Forest of sounds
We are surrounded by sound: the noise of machines, the melody of voices, the cries of animals resounding in cities or in nature. But what, in fact, is sound? Sound is simply air vibrating!
This first set of installations dedicated to sounds and sound phenomena invites the children to a sensory and immediate approach to sounds produced by materials, mainly natural (wood, stone, metal...). With this installation, the child is invited to listen in a different way, and thus discovers that the ear is not the only organ through which we can perceive a sound.
This world also features everyday sounds so that children can rediscover them and change their perception of their environment.
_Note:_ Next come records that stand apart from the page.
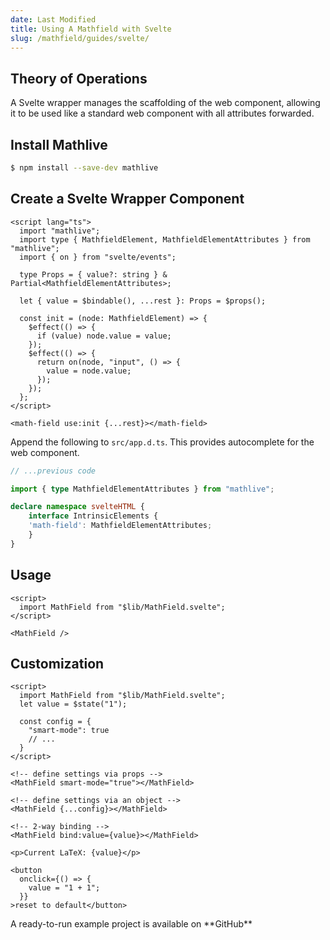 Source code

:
 ```yaml
---
date: Last Modified
title: Using A Mathfield with Svelte
slug: /mathfield/guides/svelte/
---
```


## Theory of Operations

A Svelte wrapper manages the scaffolding of the web component, allowing it to be used like a standard web component with all attributes forwarded.

## Install Mathlive

```bash
$ npm install --save-dev mathlive
```

## Create a Svelte Wrapper Component

```svelte title="/src/lib/MathLive.svelte"
<script lang="ts">
  import "mathlive";
  import type { MathfieldElement, MathfieldElementAttributes } from "mathlive";
  import { on } from "svelte/events";

  type Props = { value?: string } & Partial<MathfieldElementAttributes>;

  let { value = $bindable(), ...rest }: Props = $props();

  const init = (node: MathfieldElement) => {
    $effect(() => {
      if (value) node.value = value;
    });
    $effect(() => {
      return on(node, "input", () => {
        value = node.value;
      });
    });
  };
</script>

<math-field use:init {...rest}></math-field>
```

Append the following to `src/app.d.ts`. This provides autocomplete for the web component.

```ts title="src/app.d.ts"
// ...previous code

import { type MathfieldElementAttributes } from "mathlive";

declare namespace svelteHTML {
	interface IntrinsicElements {
    'math-field': MathfieldElementAttributes;
	}
}
```

## Usage

```svelte
<script>
  import MathField from "$lib/MathField.svelte";
</script>

<MathField />
```

## Customization

```svelte
<script>
  import MathField from "$lib/MathField.svelte";
  let value = $state("1");

  const config = {
    "smart-mode": true
    // ...
  }
</script>

<!-- define settings via props -->
<MathField smart-mode="true"></MathField>

<!-- define settings via an object -->
<MathField {...config}></MathField>

<!-- 2-way binding -->
<MathField bind:value={value}></MathField>

<p>Current LaTeX: {value}</p>

<button
  onclick={() => {
    value = "1 + 1";
  }}
>reset to default</button>
```

<ReadMore path="https://github.com/arnog/svelte-mathlive" >
A ready-to-run example project is available on **GitHub**<Icon name="chevron-right-bold" />
</ReadMore>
Listening to music with your skeleton? Really? Even though no sound is perceptible to the ear in this hut, structural plates can be used to listen to a piece of music directly through the bones of the elbow or the skull thanks to vibratory transmission.
Sound can be deep, like the roar of a tiger, or high-pitched, like birdsong. Generally, large objects make deep sounds and small objects high-pitched sounds.
In the various exploration workbooks, a "games" section specifically designed for children serves as a support for in-depth activities. These exploration workbooks offer thematic paths that focus on complementary concepts.
Sound can not only be heard, but also seen. That is because sound is a vibration. It travels through air, but also through water and materials. So much that it can move things around us! Sound vibrations are usually tiny and invisible to the naked eye, and that is why experiments have been developed to observe them.
Shall we try one?
Sounds change depending on the material. A wooden object does not make the same sound as a metal one. Like our voice, each sound has its own tone, called timbre. There are many timbres around you, you simply have to listen. We have amplified the sound of the materials so you can hear it clearly.
A landscape is not only made up of the things we see.
If you close your eyes and take time to listen, you can hear all that makes up the ’sound landscape’ of a place: rumbles of thunder, squealing tyres, bubbling water and an owl hooting in the forest. We can piece together these soundscapes just by listening!